Lay Summary (German)

Lead
Frankreich
Lay summary

Multiple Sklerose (MS) ist eine entzündliche Erkankung des Zentralnervensystems (ZNS), deren Ursache bis heute ungeklärt ist. Bei der Entstehung der Erkrankung spielen genetische und Umweltfaktoren eine Rolle.  Zahlreiche genetische Varianten, die mit einer Anfälligkeit für MS verbunden sind, sind Gene, die Schlüsselschritte der Immunantwort und hierbei vor allem die Funktion von T Zellen steuern. Bei den Umweltfaktoren scheint der Vitamin D Mangel, welcher ein wachsendes Problem der öffentlichen Gesundheit darstellt, ein Hauptrisikofaktor für die Entstehung der MS zu sein. Unsere vorläufigen Forschungsergebnisse deuten darauf hin, dass Vitamin D die Wanderung von T Zellen im Körper beeinflusst. In diesem Forschungsprojekt möchten wir daher herausfinden, welche Signalwege Vitamin D in T Zellen von gesunden Personen und MS Patienten auslöst. Dieses Forschungsprojekt führen wir gemeinsam mit Dr. Anne Astier in Tolouse und Dr. Eric Touvenaut, Montpellier in Frankreich durch.
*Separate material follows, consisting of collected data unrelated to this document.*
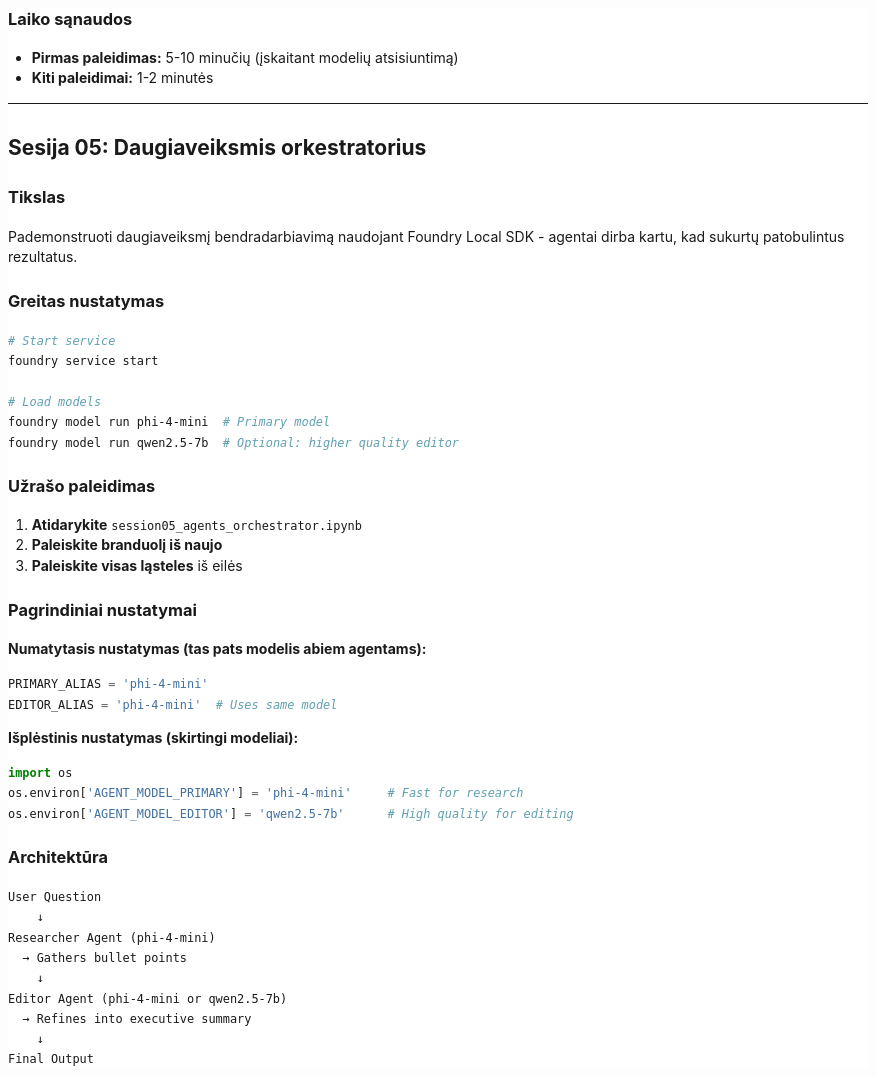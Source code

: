 ### Laiko sąnaudos
- **Pirmas paleidimas:** 5-10 minučių (įskaitant modelių atsisiuntimą)
- **Kiti paleidimai:** 1-2 minutės

---

## Sesija 05: Daugiaveiksmis orkestratorius

### Tikslas
Pademonstruoti daugiaveiksmį bendradarbiavimą naudojant Foundry Local SDK - agentai dirba kartu, kad sukurtų patobulintus rezultatus.

### Greitas nustatymas

```bash
# Start service
foundry service start

# Load models
foundry model run phi-4-mini  # Primary model
foundry model run qwen2.5-7b  # Optional: higher quality editor
```

### Užrašo paleidimas

1. **Atidarykite** `session05_agents_orchestrator.ipynb`
2. **Paleiskite branduolį iš naujo**
3. **Paleiskite visas ląsteles** iš eilės

### Pagrindiniai nustatymai

**Numatytasis nustatymas (tas pats modelis abiem agentams):**
```python
PRIMARY_ALIAS = 'phi-4-mini'
EDITOR_ALIAS = 'phi-4-mini'  # Uses same model
```

**Išplėstinis nustatymas (skirtingi modeliai):**
```python
import os
os.environ['AGENT_MODEL_PRIMARY'] = 'phi-4-mini'     # Fast for research
os.environ['AGENT_MODEL_EDITOR'] = 'qwen2.5-7b'      # High quality for editing
```

### Architektūra

```
User Question
    ↓
Researcher Agent (phi-4-mini)
  → Gathers bullet points
    ↓
Editor Agent (phi-4-mini or qwen2.5-7b)
  → Refines into executive summary
    ↓
Final Output
```

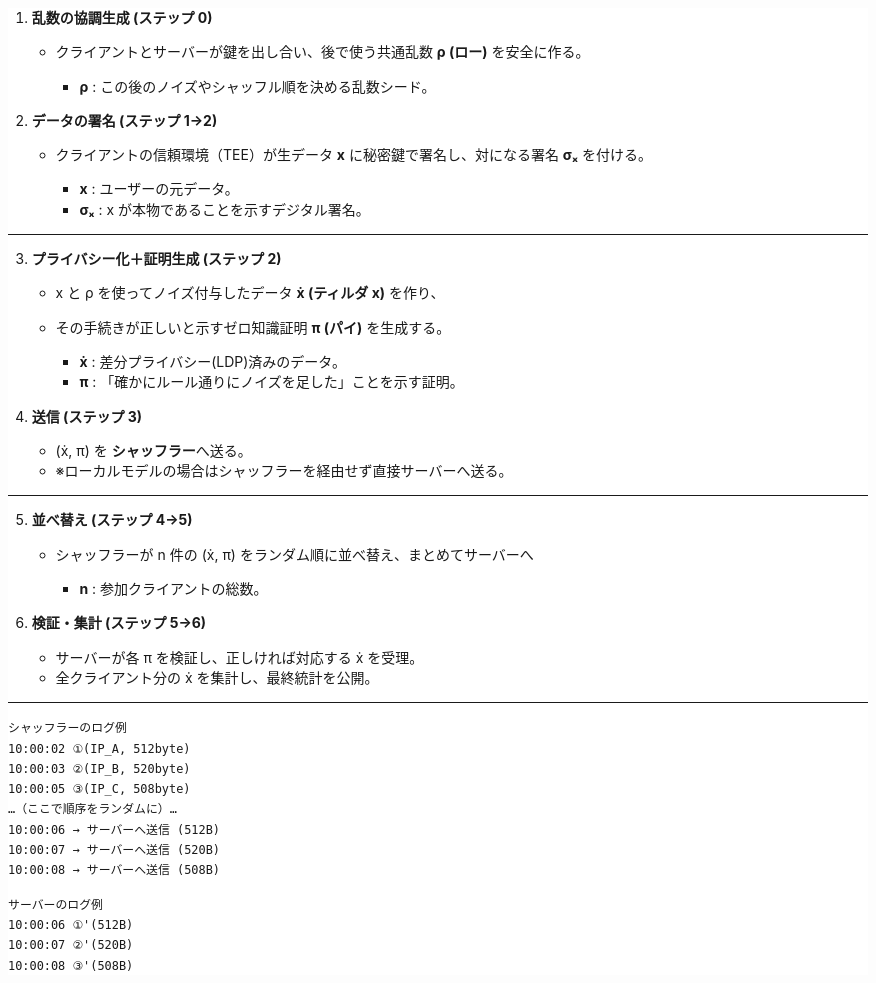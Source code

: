 1. **乱数の協調生成 (ステップ 0)**

   * クライアントとサーバーが鍵を出し合い、後で使う共通乱数 **ρ (ロー)** を安全に作る。

     * **ρ** : この後のノイズやシャッフル順を決める乱数シード。

2. **データの署名 (ステップ 1→2)**

   * クライアントの信頼環境（TEE）が生データ **x** に秘密鍵で署名し、対になる署名 **σₓ** を付ける。

     * **x** : ユーザーの元データ。
     * **σₓ** : x が本物であることを示すデジタル署名。
---
3. **プライバシー化＋証明生成 (ステップ 2)**

   * x と ρ を使ってノイズ付与したデータ **ẋ (ティルダ x)** を作り、
   * その手続きが正しいと示すゼロ知識証明 **π (パイ)** を生成する。

     * **ẋ** : 差分プライバシー(LDP)済みのデータ。
     * **π** : 「確かにルール通りにノイズを足した」ことを示す証明。

4. **送信 (ステップ 3)**

   * (ẋ, π) を **シャッフラー**へ送る。
   * ※ローカルモデルの場合はシャッフラーを経由せず直接サーバーへ送る。
---
5. **並べ替え (ステップ 4→5)**

   * シャッフラーが n 件の (ẋ, π) をランダム順に並べ替え、まとめてサーバーへ

     * **n** : 参加クライアントの総数。

6. **検証・集計 (ステップ 5→6)**

   * サーバーが各 π を検証し、正しければ対応する ẋ を受理。
   * 全クライアント分の ẋ を集計し、最終統計を公開。










---

   ```
   シャッフラーのログ例
   10:00:02 ①(IP_A, 512byte)
   10:00:03 ②(IP_B, 520byte)
   10:00:05 ③(IP_C, 508byte)
   …（ここで順序をランダムに）…
   10:00:06 → サーバーへ送信 (512B)
   10:00:07 → サーバーへ送信 (520B)
   10:00:08 → サーバーへ送信 (508B)
   ```

   ```
   サーバーのログ例
   10:00:06 ①'(512B)
   10:00:07 ②'(520B)
   10:00:08 ③'(508B)
   ```
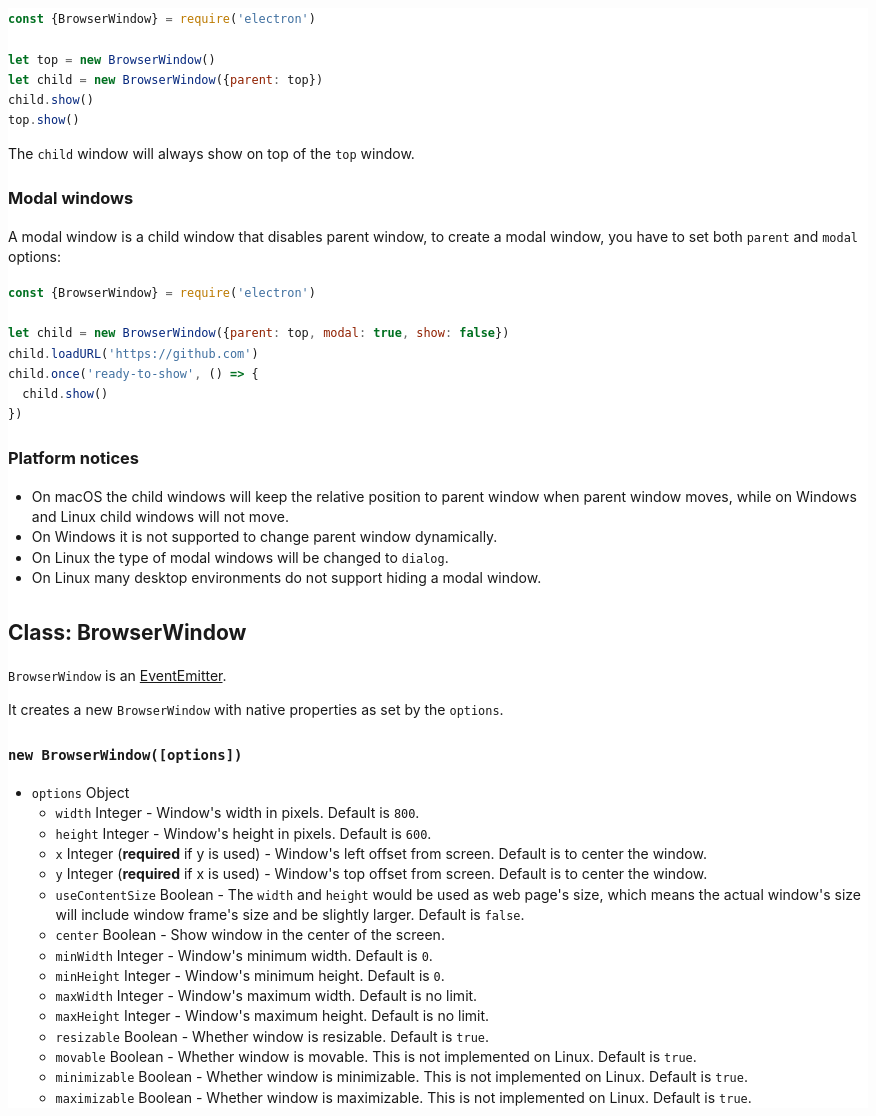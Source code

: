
```javascript
const {BrowserWindow} = require('electron')

let top = new BrowserWindow()
let child = new BrowserWindow({parent: top})
child.show()
top.show()
```

The `child` window will always show on top of the `top` window.

### Modal windows

A modal window is a child window that disables parent window, to create a modal
window, you have to set both `parent` and `modal` options:

```javascript
const {BrowserWindow} = require('electron')

let child = new BrowserWindow({parent: top, modal: true, show: false})
child.loadURL('https://github.com')
child.once('ready-to-show', () => {
  child.show()
})
```

### Platform notices

* On macOS the child windows will keep the relative position to parent window
  when parent window moves, while on Windows and Linux child windows will not
  move.
* On Windows it is not supported to change parent window dynamically.
* On Linux the type of modal windows will be changed to `dialog`.
* On Linux many desktop environments do not support hiding a modal window.

## Class: BrowserWindow

`BrowserWindow` is an
[EventEmitter](http://nodejs.org/api/events.html#events_class_events_eventemitter).

It creates a new `BrowserWindow` with native properties as set by the `options`.

### `new BrowserWindow([options])`

* `options` Object
  * `width` Integer - Window's width in pixels. Default is `800`.
  * `height` Integer - Window's height in pixels. Default is `600`.
  * `x` Integer (**required** if y is used) - Window's left offset from screen.
    Default is to center the window.
  * `y` Integer (**required** if x is used) - Window's top offset from screen.
    Default is to center the window.
  * `useContentSize` Boolean - The `width` and `height` would be used as web
    page's size, which means the actual window's size will include window
    frame's size and be slightly larger. Default is `false`.
  * `center` Boolean - Show window in the center of the screen.
  * `minWidth` Integer - Window's minimum width. Default is `0`.
  * `minHeight` Integer - Window's minimum height. Default is `0`.
  * `maxWidth` Integer - Window's maximum width. Default is no limit.
  * `maxHeight` Integer - Window's maximum height. Default is no limit.
  * `resizable` Boolean - Whether window is resizable. Default is `true`.
  * `movable` Boolean - Whether window is movable. This is not implemented
    on Linux. Default is `true`.
  * `minimizable` Boolean - Whether window is minimizable. This is not
    implemented on Linux. Default is `true`.
  * `maximizable` Boolean - Whether window is maximizable. This is not
    implemented on Linux. Default is `true`.

[blink-feature-string]: https://cs.chromium.org/chromium/src/third_party/WebKit/Source/platform/RuntimeEnabledFeatures.in
[window-levels]: https://developer.apple.com/reference/appkit/nswindow/1664726-window_levels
Diese Zusammenarbeit erlaubt die Kombination unserer verschiedenen Expertisen und somit Untersuchungen im Labor und am Patienten, um die immunmodulatorische Funktion von Vitamin D besser zu verstehen. Unsere Erkenntnisse aus diesem Forschungsprojekt werden entscheidend dazu beitragen, Nutzen und Risiken einer hochdosierten Vitamin D Behandlung von MS Patienten zu beurteilen.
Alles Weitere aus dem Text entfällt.